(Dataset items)
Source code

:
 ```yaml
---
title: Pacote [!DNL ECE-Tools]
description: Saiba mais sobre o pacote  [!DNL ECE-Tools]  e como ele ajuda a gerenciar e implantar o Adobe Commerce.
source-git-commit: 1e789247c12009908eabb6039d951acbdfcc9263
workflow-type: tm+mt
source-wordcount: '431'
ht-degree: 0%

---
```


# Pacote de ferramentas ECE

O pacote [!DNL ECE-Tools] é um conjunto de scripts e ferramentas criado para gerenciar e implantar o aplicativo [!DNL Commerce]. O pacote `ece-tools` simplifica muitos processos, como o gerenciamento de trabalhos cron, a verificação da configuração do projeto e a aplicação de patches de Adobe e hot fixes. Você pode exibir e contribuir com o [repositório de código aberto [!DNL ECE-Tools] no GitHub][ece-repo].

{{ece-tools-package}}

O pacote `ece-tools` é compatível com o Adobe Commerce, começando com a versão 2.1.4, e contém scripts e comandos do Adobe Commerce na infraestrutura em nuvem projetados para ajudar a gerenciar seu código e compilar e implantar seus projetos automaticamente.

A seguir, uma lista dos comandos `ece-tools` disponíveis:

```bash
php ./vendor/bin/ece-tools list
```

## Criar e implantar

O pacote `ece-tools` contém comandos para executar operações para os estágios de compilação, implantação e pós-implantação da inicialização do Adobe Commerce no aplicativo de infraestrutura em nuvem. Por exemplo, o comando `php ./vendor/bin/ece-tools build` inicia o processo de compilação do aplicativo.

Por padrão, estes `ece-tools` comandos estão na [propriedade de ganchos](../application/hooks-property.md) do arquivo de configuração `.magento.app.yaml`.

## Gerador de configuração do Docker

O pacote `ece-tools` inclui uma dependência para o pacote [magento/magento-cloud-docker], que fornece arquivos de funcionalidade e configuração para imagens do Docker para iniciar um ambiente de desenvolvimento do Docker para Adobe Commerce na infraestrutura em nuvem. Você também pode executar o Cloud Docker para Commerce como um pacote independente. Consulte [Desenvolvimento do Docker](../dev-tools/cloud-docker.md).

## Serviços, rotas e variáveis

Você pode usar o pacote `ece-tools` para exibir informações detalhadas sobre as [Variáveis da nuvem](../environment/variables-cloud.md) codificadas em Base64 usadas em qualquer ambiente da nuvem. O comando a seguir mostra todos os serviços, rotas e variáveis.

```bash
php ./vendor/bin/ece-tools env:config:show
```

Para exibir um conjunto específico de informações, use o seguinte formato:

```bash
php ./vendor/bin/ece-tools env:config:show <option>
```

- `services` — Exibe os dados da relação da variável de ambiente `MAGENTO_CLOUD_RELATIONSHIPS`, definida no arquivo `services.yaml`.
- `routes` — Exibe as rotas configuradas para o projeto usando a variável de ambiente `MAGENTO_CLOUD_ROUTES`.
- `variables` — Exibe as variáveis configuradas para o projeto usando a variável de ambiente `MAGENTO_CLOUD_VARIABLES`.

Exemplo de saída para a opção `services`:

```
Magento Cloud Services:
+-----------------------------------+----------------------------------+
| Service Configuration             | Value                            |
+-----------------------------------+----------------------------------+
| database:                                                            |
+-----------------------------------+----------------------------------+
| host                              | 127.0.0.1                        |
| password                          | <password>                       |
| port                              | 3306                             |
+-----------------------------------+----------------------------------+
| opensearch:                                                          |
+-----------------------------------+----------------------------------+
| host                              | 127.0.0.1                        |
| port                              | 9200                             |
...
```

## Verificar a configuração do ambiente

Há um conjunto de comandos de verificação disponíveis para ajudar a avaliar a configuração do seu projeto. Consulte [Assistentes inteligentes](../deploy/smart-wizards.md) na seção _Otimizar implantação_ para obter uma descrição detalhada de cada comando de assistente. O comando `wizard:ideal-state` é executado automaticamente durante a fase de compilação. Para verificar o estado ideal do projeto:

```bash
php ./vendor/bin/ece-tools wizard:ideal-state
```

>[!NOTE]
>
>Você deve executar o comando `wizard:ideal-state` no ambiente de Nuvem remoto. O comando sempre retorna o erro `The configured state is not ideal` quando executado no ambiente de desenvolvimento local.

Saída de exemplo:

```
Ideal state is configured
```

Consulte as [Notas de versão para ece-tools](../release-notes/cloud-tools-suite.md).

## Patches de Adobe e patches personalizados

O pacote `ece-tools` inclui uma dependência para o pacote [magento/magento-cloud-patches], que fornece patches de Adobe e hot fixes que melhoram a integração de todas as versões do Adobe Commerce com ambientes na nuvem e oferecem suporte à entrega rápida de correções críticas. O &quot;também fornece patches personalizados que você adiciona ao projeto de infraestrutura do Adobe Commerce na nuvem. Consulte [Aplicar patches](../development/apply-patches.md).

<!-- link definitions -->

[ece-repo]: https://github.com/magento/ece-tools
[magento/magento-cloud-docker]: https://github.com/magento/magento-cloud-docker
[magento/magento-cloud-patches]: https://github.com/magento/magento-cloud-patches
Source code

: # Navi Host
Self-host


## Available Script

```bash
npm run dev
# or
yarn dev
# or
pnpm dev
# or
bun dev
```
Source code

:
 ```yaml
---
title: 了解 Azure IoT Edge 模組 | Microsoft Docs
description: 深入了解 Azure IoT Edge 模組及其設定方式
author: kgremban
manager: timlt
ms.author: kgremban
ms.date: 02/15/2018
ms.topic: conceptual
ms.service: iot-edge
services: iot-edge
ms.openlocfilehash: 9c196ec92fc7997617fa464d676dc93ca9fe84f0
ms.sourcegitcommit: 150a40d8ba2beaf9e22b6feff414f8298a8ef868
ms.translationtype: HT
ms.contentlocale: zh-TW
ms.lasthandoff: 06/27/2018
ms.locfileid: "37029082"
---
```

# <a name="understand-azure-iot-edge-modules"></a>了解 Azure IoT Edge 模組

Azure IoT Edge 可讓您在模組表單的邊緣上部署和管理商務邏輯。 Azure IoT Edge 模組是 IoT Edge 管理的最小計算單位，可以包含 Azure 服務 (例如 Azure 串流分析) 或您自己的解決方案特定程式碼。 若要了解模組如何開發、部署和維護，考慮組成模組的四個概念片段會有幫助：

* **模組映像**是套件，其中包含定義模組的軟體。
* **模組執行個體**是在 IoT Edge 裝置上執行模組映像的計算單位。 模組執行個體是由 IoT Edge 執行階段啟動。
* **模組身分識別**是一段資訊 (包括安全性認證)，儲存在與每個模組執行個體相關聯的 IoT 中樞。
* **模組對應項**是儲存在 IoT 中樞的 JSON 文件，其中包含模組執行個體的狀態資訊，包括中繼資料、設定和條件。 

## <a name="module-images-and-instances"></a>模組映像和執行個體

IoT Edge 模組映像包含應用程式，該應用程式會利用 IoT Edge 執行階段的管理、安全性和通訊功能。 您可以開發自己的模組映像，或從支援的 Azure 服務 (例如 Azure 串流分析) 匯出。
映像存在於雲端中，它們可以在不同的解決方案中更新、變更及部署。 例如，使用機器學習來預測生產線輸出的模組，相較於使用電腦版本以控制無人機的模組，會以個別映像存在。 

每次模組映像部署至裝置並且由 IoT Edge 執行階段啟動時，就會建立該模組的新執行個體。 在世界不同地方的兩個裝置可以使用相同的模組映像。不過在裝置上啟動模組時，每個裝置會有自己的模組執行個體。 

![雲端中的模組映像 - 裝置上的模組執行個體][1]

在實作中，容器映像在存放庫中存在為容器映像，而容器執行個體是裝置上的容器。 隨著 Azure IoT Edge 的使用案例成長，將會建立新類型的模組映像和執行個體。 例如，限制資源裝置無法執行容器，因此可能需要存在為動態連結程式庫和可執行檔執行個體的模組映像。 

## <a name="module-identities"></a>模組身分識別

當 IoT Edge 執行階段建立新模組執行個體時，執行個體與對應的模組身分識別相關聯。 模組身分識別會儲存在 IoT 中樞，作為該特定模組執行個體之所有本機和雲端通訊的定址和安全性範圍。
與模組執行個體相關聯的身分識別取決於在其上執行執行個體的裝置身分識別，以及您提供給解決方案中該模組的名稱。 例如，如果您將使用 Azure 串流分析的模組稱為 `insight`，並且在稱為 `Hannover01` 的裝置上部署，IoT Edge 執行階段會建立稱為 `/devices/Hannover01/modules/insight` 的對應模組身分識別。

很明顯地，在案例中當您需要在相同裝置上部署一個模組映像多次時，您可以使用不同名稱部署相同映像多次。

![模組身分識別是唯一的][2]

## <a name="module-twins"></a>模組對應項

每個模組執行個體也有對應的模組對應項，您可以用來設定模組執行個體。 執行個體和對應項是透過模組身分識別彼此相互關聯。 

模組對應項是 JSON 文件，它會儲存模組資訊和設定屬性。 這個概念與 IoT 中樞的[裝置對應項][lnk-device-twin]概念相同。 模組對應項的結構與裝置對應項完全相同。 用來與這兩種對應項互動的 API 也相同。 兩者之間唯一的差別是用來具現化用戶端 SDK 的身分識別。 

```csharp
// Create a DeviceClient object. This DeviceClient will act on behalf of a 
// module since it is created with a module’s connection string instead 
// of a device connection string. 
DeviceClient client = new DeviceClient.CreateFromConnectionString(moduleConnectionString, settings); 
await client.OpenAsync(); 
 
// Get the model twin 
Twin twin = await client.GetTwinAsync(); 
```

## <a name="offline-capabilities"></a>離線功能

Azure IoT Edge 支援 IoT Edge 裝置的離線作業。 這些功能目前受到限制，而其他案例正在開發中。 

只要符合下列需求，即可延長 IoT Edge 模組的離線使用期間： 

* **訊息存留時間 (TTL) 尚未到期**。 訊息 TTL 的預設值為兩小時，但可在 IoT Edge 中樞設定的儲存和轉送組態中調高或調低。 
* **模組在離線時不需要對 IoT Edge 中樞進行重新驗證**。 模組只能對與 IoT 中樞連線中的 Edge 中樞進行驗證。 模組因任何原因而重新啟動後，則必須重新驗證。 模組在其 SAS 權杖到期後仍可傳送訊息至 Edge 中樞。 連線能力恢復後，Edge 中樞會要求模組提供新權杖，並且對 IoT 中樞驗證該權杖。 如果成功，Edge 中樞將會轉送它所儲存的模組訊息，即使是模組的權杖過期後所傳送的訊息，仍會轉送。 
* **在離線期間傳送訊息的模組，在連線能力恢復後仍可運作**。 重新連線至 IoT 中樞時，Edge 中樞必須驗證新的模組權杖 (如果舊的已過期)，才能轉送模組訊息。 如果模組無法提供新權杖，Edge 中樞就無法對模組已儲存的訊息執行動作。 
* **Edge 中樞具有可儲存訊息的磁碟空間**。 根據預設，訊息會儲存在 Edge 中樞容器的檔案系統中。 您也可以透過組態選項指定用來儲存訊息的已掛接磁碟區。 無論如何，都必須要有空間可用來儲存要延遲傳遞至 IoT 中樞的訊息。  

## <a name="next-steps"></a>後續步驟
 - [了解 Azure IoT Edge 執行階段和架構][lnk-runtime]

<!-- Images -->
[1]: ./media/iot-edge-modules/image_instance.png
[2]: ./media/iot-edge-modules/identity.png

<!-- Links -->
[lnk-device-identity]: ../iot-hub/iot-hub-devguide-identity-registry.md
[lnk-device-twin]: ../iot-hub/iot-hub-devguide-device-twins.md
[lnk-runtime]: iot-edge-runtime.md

→ **Exercise requirements**:
Give again the closing portion of the entries, from the line with "- [了解 Azure IoT Edge 執行階段和架構][lnk-runtime]" through the last line. Keep it exact and add nothing.

→ **Answer for the task**:
 - [了解 Azure IoT Edge 執行階段和架構][lnk-runtime]

<!-- Images -->
[1]: ./media/iot-edge-modules/image_instance.png
[2]: ./media/iot-edge-modules/identity.png

<!-- Links -->
[lnk-device-identity]: ../iot-hub/iot-hub-devguide-identity-registry.md
[lnk-device-twin]: ../iot-hub/iot-hub-devguide-device-twins.md
[lnk-runtime]: iot-edge-runtime.md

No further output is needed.